Enseñanzas debidas
Llewyn Davis es un cantautor folk que allá por los años 60’s fue parte de la movida neoyorquina, pero que pasó sin pena ni gloria por la vida, opacado por los Bob Dylan del mundo. Incluso fue parte de un dúo más o menos exitoso, aunque su carrera solista terminó por sepultarlo en el olvido. Olvido, es cierto, del que los hermanos Joel & Ethan Coen lo rescatan con Balada de un hombre común. Para ser más precisos: Llewyn Davis no existió, en verdad es un personaje inventado por los directores/guionistas sobre la base de otro músico que sí existió, Dave van Ronk.
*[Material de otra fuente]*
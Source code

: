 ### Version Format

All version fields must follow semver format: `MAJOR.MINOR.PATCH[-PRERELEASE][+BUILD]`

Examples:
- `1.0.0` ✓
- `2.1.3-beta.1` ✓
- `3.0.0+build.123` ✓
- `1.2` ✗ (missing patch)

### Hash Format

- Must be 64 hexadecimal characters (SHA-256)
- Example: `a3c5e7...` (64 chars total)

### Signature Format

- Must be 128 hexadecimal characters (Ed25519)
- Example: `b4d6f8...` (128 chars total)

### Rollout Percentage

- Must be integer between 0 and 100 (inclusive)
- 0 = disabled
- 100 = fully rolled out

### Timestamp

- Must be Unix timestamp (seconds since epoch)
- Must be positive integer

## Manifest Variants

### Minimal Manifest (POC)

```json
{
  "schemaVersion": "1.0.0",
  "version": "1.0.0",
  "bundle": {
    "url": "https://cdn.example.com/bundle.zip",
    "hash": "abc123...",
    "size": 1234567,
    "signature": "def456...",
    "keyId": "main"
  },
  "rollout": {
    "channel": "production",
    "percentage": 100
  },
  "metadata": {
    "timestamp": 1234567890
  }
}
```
Entonces el film, una sátira mayor de esos satiristas fundamentales que son los Coen, es la aproximación a una vida -o a la intuición de una- a través de los mecanismos pervertidos del biopic, ese subgénero.
La operación que hacen los Coen es sumamente atractiva. Por un lado toman la figura de Van Ronk, pero la despersonalizan para poder recrearla con total libertad, lejos de las posibilidades limitadas que brinda la biografía cinematográfica. Toman lo fundamental, la esencia del personaje que transitó al costado de la fama, que la rozó pero nunca la consiguió, para elaborar otro de sus calvarios para perdedores. De este modo -y por otra parte- analizan un tiempo y un espacio (la Nueva York intelectual de los 60’s), y avizoran una mirada sobre el mundo de la música, la industria discográfica, el circuito de artistas under de aquellos tiempos para banalizar el significado de la fama y vaciarlo de sentido: eso que definen apenas como un estar en el lugar indicado en el momento justo.
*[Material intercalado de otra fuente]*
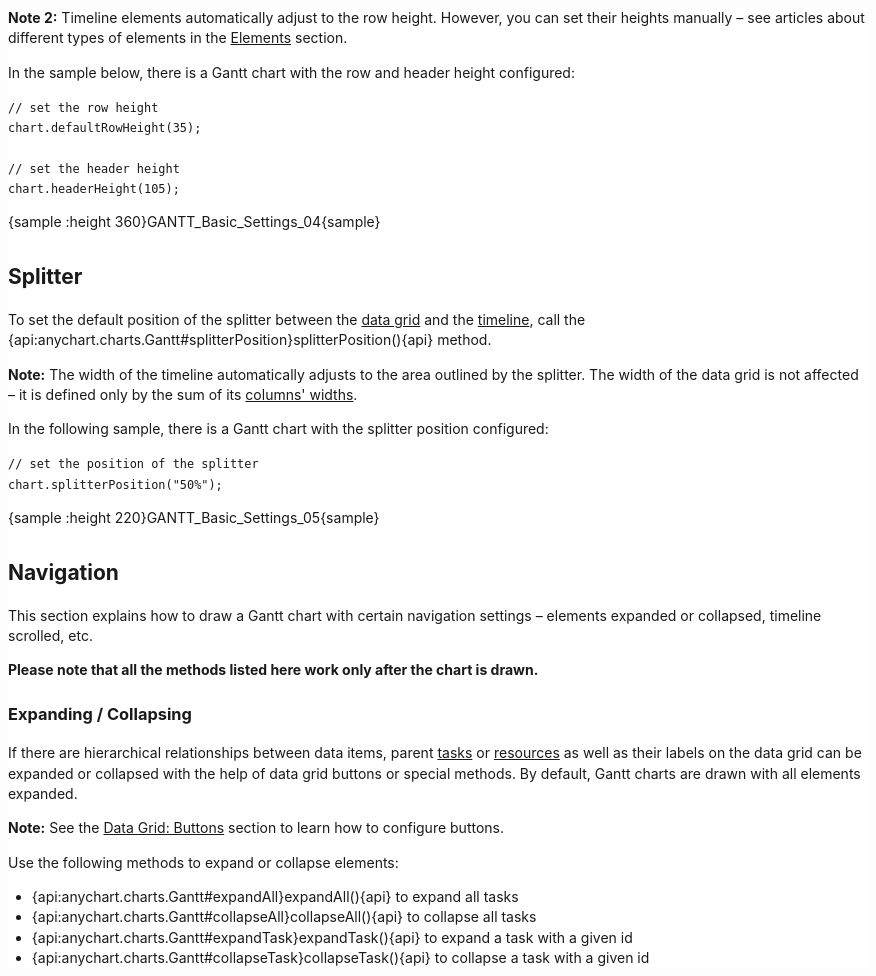 **Note 2:** Timeline elements automatically adjust to the row height. However, you can set their heights manually – see articles about different types of elements in the [Elements](Elements) section.

In the sample below, there is a Gantt chart with the row and header height configured:

```
// set the row height
chart.defaultRowHeight(35);

// set the header height
chart.headerHeight(105);
```

{sample :height 360}GANTT\_Basic\_Settings\_04{sample}

## Splitter

To set the default position of the splitter between the [data grid](Data_Grid) and the [timeline](Timeline), call the {api:anychart.charts.Gantt#splitterPosition}splitterPosition(){api} method.

**Note:** The width of the timeline automatically adjusts to the area outlined by the splitter. The width of the data grid is not affected – it is defined only by the sum of its [columns' widths](Data_Grid/Columns#width).

In the following sample, there is a Gantt chart with the splitter position configured:

```
// set the position of the splitter
chart.splitterPosition("50%");
```

{sample :height 220}GANTT\_Basic\_Settings\_05{sample}

## Navigation

This section explains how to draw a Gantt chart with certain navigation settings – elements expanded or collapsed, timeline scrolled, etc.

**Please note that all the methods listed here work only after the chart is drawn.**

### Expanding / Collapsing

If there are hierarchical relationships between data items, parent [tasks](Project_Chart#tasks_\(actual\)) or [resources](Resource_Chart#periods_and_resources) as well as their labels on the data grid can be expanded or collapsed with the help of data grid buttons or special methods. By default, Gantt charts are drawn with all elements expanded. 

**Note:** See the [Data Grid: Buttons](Data_Grid/Buttons) section to learn how to configure buttons.

Use the following methods to expand or collapse elements:

* {api:anychart.charts.Gantt#expandAll}expandAll(){api} to expand all tasks
* {api:anychart.charts.Gantt#collapseAll}collapseAll(){api} to collapse all tasks
* {api:anychart.charts.Gantt#expandTask}expandTask(){api} to expand a task with a given id
* {api:anychart.charts.Gantt#collapseTask}collapseTask(){api} to collapse a task with a given id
Más allá de la reflexión histórica y social que hacen los Coen con toda su carga críptica habitual, Balada de un hombre común funciona aún mejor cuando se revela su carácter paródico: porque el film es una burla sardónica a ese subgénero algo inútil del biopic musical, con películas recientes como Ray o Johny & June – Pasión y locura. En la biografía libérrima que hacen los Coen, no hay enseñanzas de vida, no hay aprendizajes, no hay escapatoria. Y esto, que suena misantrópico -por cierto algo que siempre es molesto en el cine de los hermanos-, termina siendo por una vez la vertiente más atractiva. Obsérvese la circularidad del relato, algo que en primera instancia parece caprichoso y manierista, pero que adquiere un sentido fundamental cuando en esa segunda vuelta se detallan elementos que en una primera mirada no estaban. Incluso, la idea de calamidades que se hilvanan a partir de una calamidad primigenia (un gato que se escapa) es anulada en sus posibilidades esotéricas con una estocada magistral del guión. Como decíamos, no hay forma de sacar conclusiones, no busque el espectador un sentido edificante porque nunca lo encontrará.
Los aciertos de Balada de un hombre común parecen, por lo expuesto, puramente estructurales. Es cierto, y también es verdad que la narración pautada a partir de pequeñas viñetas que se van encadenando no termina de ser todo lo fluida que debiera: hay mejores momentos (toda la parte en Nueva York, el encuentro con un productor en Chicago) y otros bastante fallidos y hasta irritantes (el viaje junto a un músico de jazz cuyas repercusiones se hacen demasiado crípticas). Pero ahí cuando la película pareciera comenzar a naufragar, saca a relucir su impecable repertorio de canciones (otro gran aporte de T Bone Burnett) maravillosamente puestas en escena por los Coen y ejecutadas estupendamente por Oscar Isaac. Y ahí, precisamente, reside otro de los aciertos del film: Isaac aporta una fisicidad a lo Buster Keaton, un rostro y una mirada grises, encadenadas con los cielos y ambientes plomizos, que le incorpora la humanidad y la gracia que por momentos los Coen parecen despreciar.